You can find fee-free savings accounts at a variety of places, including online banks and brick-and-mortar institutions. If you want to do your business in person, a brick-and-mortar bank is the way to go. Even if you want to bank online, you may need an account at a traditional bank or credit union to get your online account opened.
Small institutions are your best bet when it comes to low-cost brick-and-mortar savings accounts. Larger banks might offer free accounts as well, but they’re a bit harder to find and qualify for (you might need to keep a minimum account balance or set up automatic deposits to the account in order to avoid fees). If you’re having trouble finding what you need, look for local banks and credit unions that are not national brands.
Online banks are a reliable source for free savings accounts.
They’ve been offering low-cost savings and checking accounts for years, and that hasn’t changed (even though traditional banks have raised fees in recent years). If earning a high-interest rate (APY) is important to you, you should certainly focus on online banks. Rates are typically (but not always) better online.
Need some ideas for an online savings account with no fees? Try the accounts below. There is no minimum to open these accounts, there are no monthly maintenance fees, and you can open an account entirely online.
Capital One 360: Capital One 360 is the new face of ING Direct (a pioneer in the world of free online savings accounts). They’ve got the horsepower to do what you need, and rates are competitive. Note that you need a “linked” brick-and-mortar checking account to open a savings account with Capital One 360.
Ally Bank: Ally bank is another online bank that’s been at it for a while. Ally is unique because you don’t need a brick-and-mortar account to get an account opened; you can just set up a standalone Ally account and fund it with deposits, direct deposit, or wire transfers.
Capital One 360 and Ally are among the most popular online banks, but they aren’t the only ones – and they’re not necessarily the best. Most of the major online banks are similar, so choose the bank that has free savings accounts with the specific features that you need. Just be aware that rates change constantly; if you choose a bank simply because the bank has the highest interest rate, another bank will soon move ahead and offer more.
Business accounts: if you run a business, it's wise to separate your business and personal accounts. You may need to open a business checking account to get a savings account for your business, but you'll need checking anyway (and some checking accounts pay interest - possibly eliminating the need for a savings account). Several options include US Bank "Silver" and Capital One "Spark," but you should also check out local credit unions and community banks.

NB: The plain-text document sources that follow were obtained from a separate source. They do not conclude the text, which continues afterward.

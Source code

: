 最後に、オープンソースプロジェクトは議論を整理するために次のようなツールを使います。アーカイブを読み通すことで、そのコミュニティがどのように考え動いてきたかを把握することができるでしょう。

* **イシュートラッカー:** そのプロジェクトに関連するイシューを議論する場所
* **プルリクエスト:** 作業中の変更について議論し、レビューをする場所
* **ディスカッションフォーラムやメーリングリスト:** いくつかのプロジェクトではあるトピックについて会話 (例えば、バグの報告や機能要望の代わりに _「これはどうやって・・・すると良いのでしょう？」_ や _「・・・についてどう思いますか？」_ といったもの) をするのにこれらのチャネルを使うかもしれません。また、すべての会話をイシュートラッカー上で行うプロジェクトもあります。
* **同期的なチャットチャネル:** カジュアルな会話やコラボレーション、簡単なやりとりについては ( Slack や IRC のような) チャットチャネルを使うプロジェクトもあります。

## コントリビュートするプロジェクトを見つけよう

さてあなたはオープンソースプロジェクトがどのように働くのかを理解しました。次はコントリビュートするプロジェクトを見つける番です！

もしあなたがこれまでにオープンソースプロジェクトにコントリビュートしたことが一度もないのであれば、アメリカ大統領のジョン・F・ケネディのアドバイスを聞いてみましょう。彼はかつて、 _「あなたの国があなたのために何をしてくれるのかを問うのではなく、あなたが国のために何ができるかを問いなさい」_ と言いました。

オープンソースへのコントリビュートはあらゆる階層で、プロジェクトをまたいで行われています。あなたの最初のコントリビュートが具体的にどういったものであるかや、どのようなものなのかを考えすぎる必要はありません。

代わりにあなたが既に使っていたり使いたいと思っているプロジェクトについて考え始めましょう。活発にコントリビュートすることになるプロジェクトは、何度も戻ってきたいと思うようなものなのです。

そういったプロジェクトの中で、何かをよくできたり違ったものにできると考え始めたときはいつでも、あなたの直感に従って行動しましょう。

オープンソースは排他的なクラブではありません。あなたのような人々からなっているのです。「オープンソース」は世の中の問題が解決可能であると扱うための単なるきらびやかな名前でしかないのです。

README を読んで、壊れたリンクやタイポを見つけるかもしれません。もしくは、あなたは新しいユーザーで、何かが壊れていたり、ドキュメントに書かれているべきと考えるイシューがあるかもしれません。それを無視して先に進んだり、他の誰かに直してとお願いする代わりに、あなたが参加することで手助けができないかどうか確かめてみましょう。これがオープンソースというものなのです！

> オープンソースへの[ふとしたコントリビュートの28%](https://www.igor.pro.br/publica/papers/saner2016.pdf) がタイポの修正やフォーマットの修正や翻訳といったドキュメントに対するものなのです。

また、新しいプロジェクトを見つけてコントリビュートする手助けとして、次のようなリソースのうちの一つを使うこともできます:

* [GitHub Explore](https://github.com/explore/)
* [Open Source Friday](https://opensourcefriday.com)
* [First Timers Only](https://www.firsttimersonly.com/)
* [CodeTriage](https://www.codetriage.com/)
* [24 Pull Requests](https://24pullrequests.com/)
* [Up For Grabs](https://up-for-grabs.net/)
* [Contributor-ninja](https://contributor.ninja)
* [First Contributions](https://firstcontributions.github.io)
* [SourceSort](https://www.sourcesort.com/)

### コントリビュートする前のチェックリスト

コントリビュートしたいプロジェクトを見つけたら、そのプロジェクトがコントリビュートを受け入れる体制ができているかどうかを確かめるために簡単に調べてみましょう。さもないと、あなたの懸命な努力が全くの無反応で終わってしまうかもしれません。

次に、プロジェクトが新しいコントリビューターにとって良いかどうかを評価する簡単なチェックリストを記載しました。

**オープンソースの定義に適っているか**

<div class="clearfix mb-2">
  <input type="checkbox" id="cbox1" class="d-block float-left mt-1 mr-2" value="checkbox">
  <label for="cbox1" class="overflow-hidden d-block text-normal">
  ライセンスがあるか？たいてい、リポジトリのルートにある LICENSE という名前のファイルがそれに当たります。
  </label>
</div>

As you decide where to open an account, be sure to think about which account features are important to you, and make sure those services are part of the free savings account (or at least make sure any fees are manageable). A few questions to get you started are:
- Will you get an ATM card?
- Are fee-free ATMs available in your area?
- Is banking face-to-face important? If so, are branches conveniently located and open when you need them?
- Does the bank offer a variety of CD terms?
- Can you make deposits online or with your mobile device?
- Any need to do wire transfers? How much do they cost?
What about services besides a savings account? You might need a mortgage, a safe deposit box, or a checking account sometime soon, and it might make sense to have everything in one place. Your life might be a little easier if you choose a bank that can handle multiple needs – you’ll get fewer statements (or emails), and you won’t need to keep track of as many online accounts. In addition, banks are more likely to waive fees on checking and savings accounts if you use several products.